The square is expected to reopen at dawn on Thursday, according to police.

Officials with the Charleston Police Department said arrests are being made after the statue was vandalized this afternoon.

Protesters have spray painted and put signs on the base of the statue.

The protesters began putting the signs up and painting on the statue hours after Mayor John Tecklenburg announced that he was calling for the statute to be removed and placed in a museum.

Protesters were also seen throwing eggs at the statue.

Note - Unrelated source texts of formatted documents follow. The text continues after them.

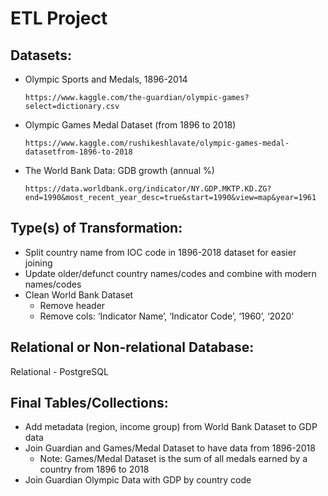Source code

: # ETL Project

## Datasets:
* Olympic Sports and Medals, 1896-2014

  ```https://www.kaggle.com/the-guardian/olympic-games?select=dictionary.csv```
* Olympic Games Medal Dataset (from 1896 to 2018)

  ```https://www.kaggle.com/rushikeshlavate/olympic-games-medal-datasetfrom-1896-to-2018```
* The World Bank Data: GDB growth (annual %)

  ```https://data.worldbank.org/indicator/NY.GDP.MKTP.KD.ZG?end=1990&most_recent_year_desc=true&start=1990&view=map&year=1961```


## Type(s) of Transformation: 
* Split country name from IOC code in 1896-2018 dataset for easier joining
* Update older/defunct country names/codes and combine with modern names/codes 
* Clean World Bank Dataset
  * Remove header
  * Remove cols: ‘Indicator Name’, ‘Indicator Code’, ‘1960’, ‘2020’

## Relational or Non-relational Database:
Relational - PostgreSQL

## Final Tables/Collections:
* Add metadata (region, income group) from World Bank Dataset to GDP data
* Join Guardian and Games/Medal Dataset to have data from 1896-2018
  * Note: Games/Medal Dataset is the sum of all medals earned by a country from 1896 to 2018
* Join Guardian Olympic Data with GDP by country code
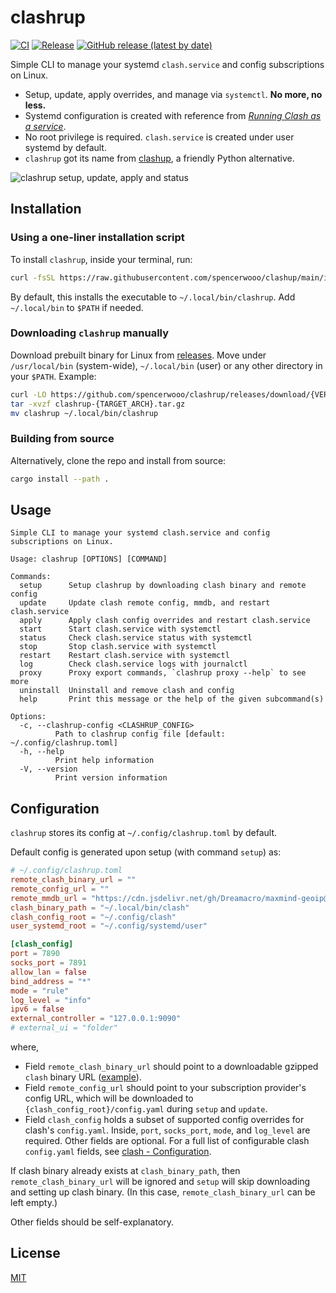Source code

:# clashrup

[![CI](https://github.com/spencerwooo/clashrup/actions/workflows/ci.yml/badge.svg)](https://github.com/spencerwooo/clashrup/actions/workflows/ci.yml)
[![Release](https://github.com/spencerwooo/clashrup/actions/workflows/release.yml/badge.svg)](https://github.com/spencerwooo/clashrup/actions/workflows/release.yml)
[![GitHub release (latest by date)](https://img.shields.io/github/v/release/spencerwooo/clashrup)](https://github.com/spencerwooo/clashrup/releases/latest)

Simple CLI to manage your systemd `clash.service` and config subscriptions on Linux.

- Setup, update, apply overrides, and manage via `systemctl`. **No more, no less.**
- Systemd configuration is created with reference from [*Running Clash as a service*](https://github.com/Dreamacro/clash/wiki/Running-Clash-as-a-service).
- No root privilege is required. `clash.service` is created under user systemd by default.
- `clashrup` got its name from [clashup](https://github.com/felinae98/clashup), a friendly Python alternative.

![clashrup setup, update, apply and status](https://user-images.githubusercontent.com/32114380/210590025-35ac3977-60ab-452c-a0f1-7c3d5707b0e1.png)

## Installation

### Using a one-liner installation script

To install `clashrup`, inside your terminal, run:

```bash
curl -fsSL https://raw.githubusercontent.com/spencerwooo/clashup/main/install.sh | sh -
```

By default, this installs the executable to `~/.local/bin/clashrup`. Add `~/.local/bin` to `$PATH` if needed.

### Downloading `clashrup` manually

Download prebuilt binary for Linux from [releases](https://github.com/spencerwooo/clashrup/releases/latest). Move under
`/usr/local/bin` (system-wide), `~/.local/bin` (user) or any other directory in your `$PATH`. Example:

```bash
curl -LO https://github.com/spencerwooo/clashrup/releases/download/{VERSION}/clashrup-{TARGET_ARCH}.tar.gz
tar -xvzf clashrup-{TARGET_ARCH}.tar.gz
mv clashrup ~/.local/bin/clashrup
```

### Building from source

Alternatively, clone the repo and install from source:

```bash
cargo install --path .
```

## Usage

```text
Simple CLI to manage your systemd clash.service and config subscriptions on Linux.

Usage: clashrup [OPTIONS] [COMMAND]

Commands:
  setup      Setup clashrup by downloading clash binary and remote config
  update     Update clash remote config, mmdb, and restart clash.service
  apply      Apply clash config overrides and restart clash.service
  start      Start clash.service with systemctl
  status     Check clash.service status with systemctl
  stop       Stop clash.service with systemctl
  restart    Restart clash.service with systemctl
  log        Check clash.service logs with journalctl
  proxy      Proxy export commands, `clashrup proxy --help` to see more
  uninstall  Uninstall and remove clash and config
  help       Print this message or the help of the given subcommand(s)

Options:
  -c, --clashrup-config <CLASHRUP_CONFIG>
          Path to clashrup config file [default: ~/.config/clashrup.toml]
  -h, --help
          Print help information
  -V, --version
          Print version information
```

## Configuration

`clashrup` stores its config at `~/.config/clashrup.toml` by default.

Default config is generated upon setup (with command `setup`) as:

```toml
# ~/.config/clashrup.toml
remote_clash_binary_url = ""
remote_config_url = ""
remote_mmdb_url = "https://cdn.jsdelivr.net/gh/Dreamacro/maxmind-geoip@release/Country.mmdb"
clash_binary_path = "~/.local/bin/clash"
clash_config_root = "~/.config/clash"
user_systemd_root = "~/.config/systemd/user"

[clash_config]
port = 7890
socks_port = 7891
allow_lan = false
bind_address = "*"
mode = "rule"
log_level = "info"
ipv6 = false
external_controller = "127.0.0.1:9090"
# external_ui = "folder"
```

where,

- Field `remote_clash_binary_url` should point to a downloadable gzipped `clash` binary URL
  ([example](https://github.com/MetaCubeX/Clash.Meta/releases/download/v1.14.0/Clash.Meta-linux-amd64-v1.14.0.gz)).
- Field `remote_config_url` should point to your subscription provider's config URL, which will be downloaded to
  `{clash_config_root}/config.yaml` during `setup` and `update`.
- Field `clash_config` holds a subset of supported config overrides for clash's `config.yaml`. Inside, `port`,
  `socks_port`, `mode`, and `log_level` are required. Other fields are optional. For a full list of configurable clash
  `config.yaml` fields, see [clash - Configuration](https://github.com/Dreamacro/clash/wiki/configuration).

If clash binary already exists at `clash_binary_path`, then `remote_clash_binary_url` will be ignored and `setup` will
skip downloading and setting up clash binary. (In this case, `remote_clash_binary_url` can be left empty.)

Other fields should be self-explanatory.

## License

[MIT](LICENSE)
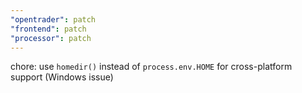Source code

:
 ```yaml
---
"opentrader": patch
"frontend": patch
"processor": patch
---
```


chore: use `homedir()` instead of `process.env.HOME` for cross-platform support (Windows issue)
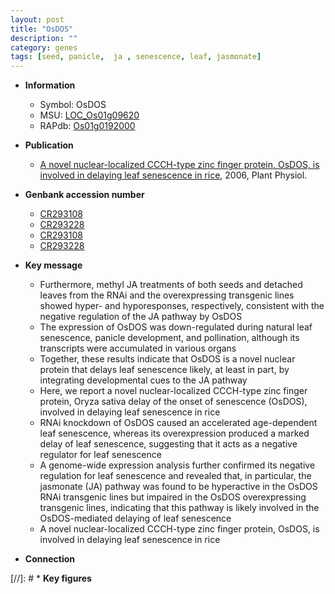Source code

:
 ```yaml
---
layout: post
title: "OsDOS"
description: ""
category: genes
tags: [seed, panicle,  ja , senescence, leaf, jasmonate]
---
```


* **Information**  
    + Symbol: OsDOS  
    + MSU: [LOC_Os01g09620](http://rice.plantbiology.msu.edu/cgi-bin/ORF_infopage.cgi?orf=LOC_Os01g09620)  
    + RAPdb: [Os01g0192000](http://rapdb.dna.affrc.go.jp/viewer/gbrowse_details/irgsp1?name=Os01g0192000)  

* **Publication**  
    + [A novel nuclear-localized CCCH-type zinc finger protein, OsDOS, is involved in delaying leaf senescence in rice](http://www.ncbi.nlm.nih.gov/pubmed?term=A+novel+nuclear-localized+CCCH-type+zinc+finger+protein,+OsDOS,+is+involved+in+delaying+leaf+senescence+in+rice%5BTitle%5D), 2006, Plant Physiol.

* **Genbank accession number**  
    + [CR293108](http://www.ncbi.nlm.nih.gov/nuccore/CR293108)
    + [CR293228](http://www.ncbi.nlm.nih.gov/nuccore/CR293228)
    + [CR293108](http://www.ncbi.nlm.nih.gov/nuccore/CR293108)
    + [CR293228](http://www.ncbi.nlm.nih.gov/nuccore/CR293228)

* **Key message**  
    + Furthermore, methyl JA treatments of both seeds and detached leaves from the RNAi and the overexpressing transgenic lines showed hyper- and hyporesponses, respectively, consistent with the negative regulation of the JA pathway by OsDOS
    + The expression of OsDOS was down-regulated during natural leaf senescence, panicle development, and pollination, although its transcripts were accumulated in various organs
    + Together, these results indicate that OsDOS is a novel nuclear protein that delays leaf senescence likely, at least in part, by integrating developmental cues to the JA pathway
    + Here, we report a novel nuclear-localized CCCH-type zinc finger protein, Oryza sativa delay of the onset of senescence (OsDOS), involved in delaying leaf senescence in rice
    + RNAi knockdown of OsDOS caused an accelerated age-dependent leaf senescence, whereas its overexpression produced a marked delay of leaf senescence, suggesting that it acts as a negative regulator for leaf senescence
    + A genome-wide expression analysis further confirmed its negative regulation for leaf senescence and revealed that, in particular, the jasmonate (JA) pathway was found to be hyperactive in the OsDOS RNAi transgenic lines but impaired in the OsDOS overexpressing transgenic lines, indicating that this pathway is likely involved in the OsDOS-mediated delaying of leaf senescence
    + A novel nuclear-localized CCCH-type zinc finger protein, OsDOS, is involved in delaying leaf senescence in rice

* **Connection**  

[//]: # * **Key figures**  


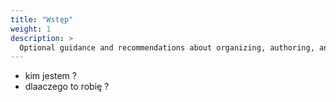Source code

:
 ```yaml
---
title: "Wstęp"
weight: 1
description: >
  Optional guidance and recommendations about organizing, authoring, and managing your technical documentation.
---
```


* kim jestem ?
* dlaaczego to robię ?
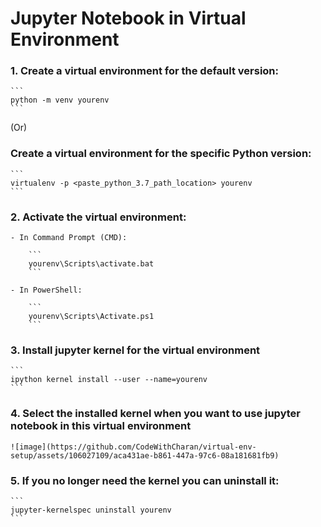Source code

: # Jupyter Notebook in Virtual Environment

### 1. Create a virtual environment for the default version:

    ```
    python -m venv yourenv
    ```

(Or)

### Create a virtual environment for the specific Python version:

    ```
    virtualenv -p <paste_python_3.7_path_location> yourenv
    ```

###  2. Activate the virtual environment:

    - In Command Prompt (CMD):

        ```
        yourenv\Scripts\activate.bat
        ```

    - In PowerShell:

        ```
        yourenv\Scripts\Activate.ps1
        ```

### 3.  Install jupyter kernel for the virtual environment

    ```
    ipython kernel install --user --name=yourenv
    ```

### 4. Select the installed kernel when you want to use jupyter notebook in this virtual environment

    ![image](https://github.com/CodeWithCharan/virtual-env-setup/assets/106027109/aca431ae-b861-447a-97c6-08a181681fb9)

### 5. If you no longer need the kernel you can uninstall it:

    ```
    jupyter-kernelspec uninstall yourenv
    ```
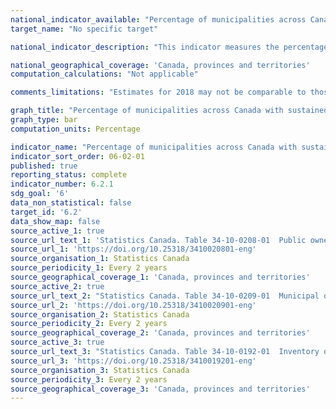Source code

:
 ```yaml
---
national_indicator_available: "Percentage of municipalities across Canada with sustained drinking water advisories"
target_name: "No specific target"

national_indicator_description: "This indicator measures the percentage of municipalities across Canada with sustained drinking water advisories per year. A sustained drinking water advisory is defined as one that exceeds 15 days in duration."

national_geographical_coverage: 'Canada, provinces and territories' 
computation_calculations: "Not applicable"

comments_limitations: "Estimates for 2018 may not be comparable to those for 2016 due to improved coverage and definitions as well as changes in survey methodology."

graph_title: "Percentage of municipalities across Canada with sustained drinking water advisories per year"
graph_type: bar
computation_units: Percentage

indicator_name: "Percentage of municipalities across Canada with sustained drinking water advisories"
indicator_sort_order: 06-02-01
published: true
reporting_status: complete
indicator_number: 6.2.1
sdg_goal: '6'
data_non_statistical: false
target_id: '6.2'
data_show_map: false
source_active_1: true
source_url_text_1: 'Statistics Canada. Table 34-10-0208-01  Public owners of potable water assets by drinking water advisories that exceeded 15 days, Infrastructure Canada'
source_url_1: 'https://doi.org/10.25318/3410020801-eng'
source_organisation_1: Statistics Canada
source_periodicity_1: Every 2 years
source_geographical_coverage_1: 'Canada, provinces and territories'
source_active_2: true
source_url_text_2: "Statistics Canada. Table 34-10-0209-01  Municipal owners of potable water assets by drinking water advisories that exceeded 15 days, urban and rural, and population size, Infrastructure Canada"
source_url_2: 'https://doi.org/10.25318/3410020901-eng'
source_organisation_2: Statistics Canada
source_periodicity_2: Every 2 years
source_geographical_coverage_2: 'Canada, provinces and territories'
source_active_3: true
source_url_text_3: "Statistics Canada. Table 34-10-0192-01  Inventory of publicly owned potable water assets, Infrastructure Canada"
source_url_3: 'https://doi.org/10.25318/3410019201-eng'
source_organisation_3: Statistics Canada
source_periodicity_3: Every 2 years
source_geographical_coverage_3: 'Canada, provinces and territories'
---
```

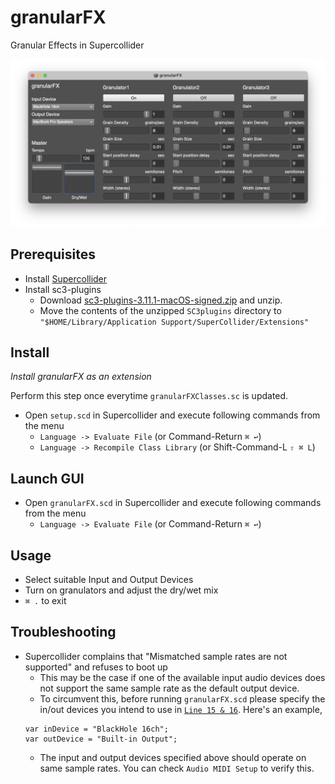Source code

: # granularFX
Granular Effects in Supercollider

![GUI](gui.png?raw=true "granularFX")

## Prerequisites
* Install [Supercollider](https://supercollider.github.io/download)
* Install sc3-plugins
  * Download [sc3-plugins-3.11.1-macOS-signed.zip](https://github.com/supercollider/sc3-plugins/releases/download/Version-3.11.1/sc3-plugins-3.11.1-macOS-signed.zip) and unzip.
  * Move the contents of the unzipped `SC3plugins` directory to `"$HOME/Library/Application Support/SuperCollider/Extensions"`

## Install

*Install granularFX as an extension*

Perform this step once everytime `granularFXClasses.sc` is updated.

* Open `setup.scd` in Supercollider and execute following commands from the menu
  * `Language -> Evaluate File` (or Command-Return `⌘ ↩`)
  * `Language -> Recompile Class Library` (or Shift-Command-L `⇧ ⌘ L`)

## Launch GUI

* Open `granularFX.scd` in Supercollider and execute following commands from the menu
  * `Language -> Evaluate File` (or Command-Return `⌘ ↩`)

## Usage

* Select suitable Input and Output Devices
* Turn on granulators and adjust the dry/wet mix
* `⌘ .` to exit

## Troubleshooting

* Supercollider complains that "Mismatched sample rates are not supported" and refuses to boot up
  * This may be the case if one of the available input audio devices does not support the same sample rate as the default output device.
  * To circumvent this, before running `granularFX.scd` please specify the in/out devices you intend to use in [`Line 15 & 16`](https://github.com/avroshk/granularFX/blob/main/granularFX.scd#L15-L16). Here's an example,
  ```
  var inDevice = "BlackHole 16ch";
  var outDevice = "Built-in Output";
  ```
  * The input and output devices specified above should operate on same sample rates. You can check `Audio MIDI Setup` to verify this.
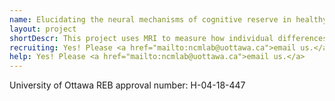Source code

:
 ```yaml
---
name: Elucidating the neural mechanisms of cognitive reserve in healthy younger and older adults using functional and structural MRI
layout: project
shortDescr: This project uses MRI to measure how individual differences in lifetime behaviors provide cognitive benefits later in life. 
recruiting: Yes! Please <a href="mailto:ncmlab@uottawa.ca">email us.</a>
help: Yes! Please <a href="mailto:ncmlab@uottawa.ca">email us.</a>
---
```




University of Ottawa REB approval number: H-04-18-447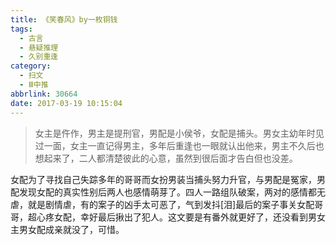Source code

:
 ```yaml
---
title: 《笑春风》by一枚铜钱
tags:
  - 古言
  - 悬疑推理
  - 久别重逢
category:
  - 扫文
  - Ⅲ中推
abbrlink: 30664
date: 2017-03-19 10:15:04
---
```

<meta name="referrer" content="no-referrer" />

> 女主是仵作，男主是提刑官，男配是小侯爷，女配是捕头。男女主幼年时见过一面，女主一直记得男主，多年后重逢也一眼就认出他来，男主不久后也想起来了，二人都清楚彼此的心意，虽然到很后面才告白但也没差。

<!-- more -->

女配为了寻找自己失踪多年的哥哥而女扮男装当捕头努力升官，与男配是冤家，男配发现女配的真实性别后两人也感情萌芽了。四人一路组队破案，两对的感情都无虐，就是剧情虐，有的案子的凶手太可恶了，气到发抖[泪]最后的案子事关女配哥哥，超心疼女配，幸好最后揪出了犯人。这文要是有番外就更好了，还没看到男女主男女配成亲就没了，可惜。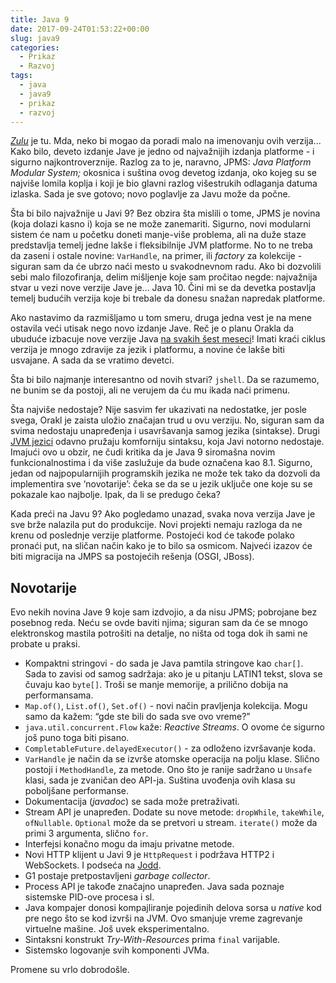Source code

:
 ```yaml
---
title: Java 9
date: 2017-09-24T01:53:22+00:00
slug: java9
categories:
  - Prikaz
  - Razvoj
tags:
  - java
  - java9
  - prikaz
  - razvoj
---
```


[_Zulu_](http://jdk.java.net/9/) je tu. Mda, neko bi mogao da poradi malo na imenovanju ovih verzija... Kako bilo, deveto izdanje Jave je jedno od najvažnijih izdanja platforme - i sigurno najkontroverznije. Razlog za to je, naravno, JPMS: _Java Platform Modular System;_ okosnica i suština ovog devetog izdanja, oko kojeg su se najviše lomila koplja i koji je bio glavni razlog višestrukih odlaganja datuma izlaska. Sada je sve gotovo; novo poglavlje za Javu može da počne.

Šta bi bilo najvažnije u Javi 9? Bez obzira šta mislili o tome, JPMS je novina (koja dolazi kasno i) koja se ne može zanemariti. Sigurno, novi modularni sistem će nam u početku doneti manje-više problema, ali na duže staze predstavlja temelj jedne lakše i fleksibilnije JVM platforme. No to ne treba da zaseni i ostale novine: `VarHandle`, na primer, ili _factory_ za kolekcije - siguran sam da će ubrzo naći mesto u svakodnevnom radu. Ako bi dozvolili sebi malo filozofiranja, delim mišljenje koje sam pročitao negde: najvažnija stvar u vezi nove verzije Jave je... Java 10. Čini mi se da devetka postavlja temelj budućih verzija koje bi trebale da donesu snažan napredak platforme.

Ako nastavimo da razmišljamo u tom smeru, druga jedna vest je na mene ostavila veći utisak nego novo izdanje Jave. Reč je o planu Orakla da ubuduće izbacuje nove verzije Java [na svakih šest meseci](http://www.oracle.com/technetwork/java/eol-135779.html)! Imati kraći ciklus verzija je mnogo zdravije za jezik i platformu, a novine će lakše biti usvajane. A sada da se vratimo devetci.

Šta bi bilo najmanje interesantno od novih stvari? `jshell`. Da se razumemo, ne bunim se da postoji, ali ne verujem da ću mu ikada naći primenu.

Šta najviše nedostaje? Nije sasvim fer ukazivati na nedostatke, jer posle svega, Orakl je zaista uložio značajan trud u ovu verziju. No, siguran sam da svima nedostaju unapređenja i usavršavanja samog jezika (sintakse). Drugi [JVM jezici](https://kotlinlang.org) odavno pružaju komforniju sintaksu, koja Javi notorno nedostaje. Imajući ovo u obzir, ne čudi kritika da je Java 9 siromašna novim funkcionalnostima i da više zaslužuje da bude označena kao 8.1. Sigurno, jedan od najpopularnijih programskih jezika ne može tek tako da dozvoli da implementira sve ‘novotarije’: čeka se da se u jezik uključe one koje su se pokazale kao najbolje. Ipak, da li se predugo čeka?

Kada preći na Javu 9? Ako pogledamo unazad, svaka nova verzija Jave je sve brže nalazila put do produkcije. Novi projekti nemaju razloga da ne krenu od poslednje verzije platforme. Postojeći kod će takođe polako pronaći put, na sličan način kako je to bilo sa osmicom. Najveći izazov će biti migracija na JMPS sa postojećih rešenja (OSGI, JBoss).

## Novotarije

Evo nekih novina Jave 9 koje sam izdvojio, a da nisu JPMS; pobrojane bez posebnog reda. Neću se ovde baviti njima; siguran sam da će se mnogo elektronskog mastila potrošiti na detalje, no ništa od toga dok ih sami ne probate u praksi.

  * Kompaktni stringovi - do sada je Java pamtila stringove kao `char[]`. Sada to zavisi od samog sadržaja: ako je u pitanju LATIN1 tekst, slova se čuvaju kao `byte[]`. Troši se manje memorije, a prilično dobija na performansama.
  * `Map.of()`, `List.of()`, `Set.of()` - novi način pravljenja kolekcija. Mogu samo da kažem: “gde ste bili do sada sve ovo vreme?”
  * `java.util.concurrent.Flow` kaže: _Reactive Streams_. O ovome će sigurno još puno toga biti pisano.
  * `CompletableFuture.delayedExecutor()` - za odloženo izvršavanje koda.
  * `VarHandle` je način da se izvrše atomske operacija na polju klase. Slično postoji i `MethodHandle`, za metode. Ono što je ranije sadržano u `Unsafe` klasi, sada je zvaničan deo API-ja. Suština uvođenja ovih klasa su poboljšane performanse.
  * Dokumentacija (_javadoc_) se sada može pretraživati.
  * Stream API je unapređen. Dodate su nove metode: `dropWhile`, `takeWhile`, `ofNullable`. `Optional` može da se pretvori u stream. `iterate()` može da primi 3 argumenta, slično `for`.
  * Interfejsi konačno mogu da imaju privatne metode.
  * Novi HTTP klijent u Javi 9 je `HttpRequest` i podržava HTTP2 i WebSockets. I podseća na [Jodd](https://jodd.org).
  * G1 postaje pretpostavljeni _garbage collector_.
  * Process API je takođe značajno unapređen. Java sada poznaje sistemske PID-ove procesa i sl.
  * Java kompajer donosi kompajliranje pojedinih delova sorsa u _native_ kod pre nego što se kod izvrši na JVM. Ovo smanjuje vreme zagrevanje virtuelne mašine. Još uvek eksperimentalno.
  * Sintaksni konstrukt _Try-With-Resources_ prima `final` varijable.
  * Sistemsko logovanje svih komponenti JVMa.

Promene su vrlo dobrodošle.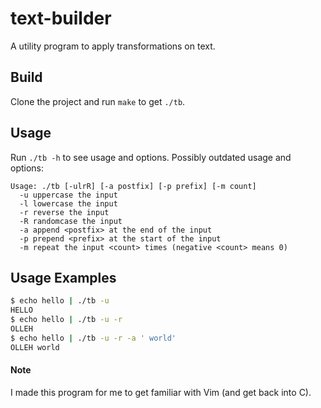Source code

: # text-builder
A utility program to apply transformations on text.  

## Build
Clone the project and run `make` to get `./tb`.

## Usage
Run `./tb -h` to see usage and options.
Possibly outdated usage and options:
```
Usage: ./tb [-ulrR] [-a postfix] [-p prefix] [-m count]
  -u uppercase the input
  -l lowercase the input
  -r reverse the input
  -R randomcase the input
  -a append <postfix> at the end of the input
  -p prepend <prefix> at the start of the input
  -m repeat the input <count> times (negative <count> means 0)
```

## Usage Examples
```bash
$ echo hello | ./tb -u
HELLO
$ echo hello | ./tb -u -r
OLLEH
$ echo hello | ./tb -u -r -a ' world'
OLLEH world
```
#### Note
I made this program for me to get familiar with Vim (and get back into C).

BREAKING: Protesters spray painting, throwing eggs, and putting signs on the Calhoun Statue in downtown Charleston. Rob Way - Live 5 News is there. It comes just hours after the mayor says he’s asking for council’s support in taking it down.

Posted by Live 5 News on Wednesday, June 17, 2020

On Wednesday afternoon, during a press conference, Tecklenburg said he will be sending a resolution to City Council calling for the relocation of the statue.

Council is expected to vote on the resolution next Tuesday at 5 p.m.

“We are taking this action only after careful consideration of the facts of Mr. Calhoun’s life,” the mayor said.

The mayor also addressed the Heritage Act, a state law which forbids the removal of war related markers in South Carolina. Tecklenburg said the law does not pertain to the Calhoun statue.

“Well folks, this is not a war memorial,” he said. “By [removing the statue] I believe we bring peace.”

Tecklenburg said he was confident that city council has full authority to order the relocation since the statue belongs to the city and is located on grounds owned by a private party.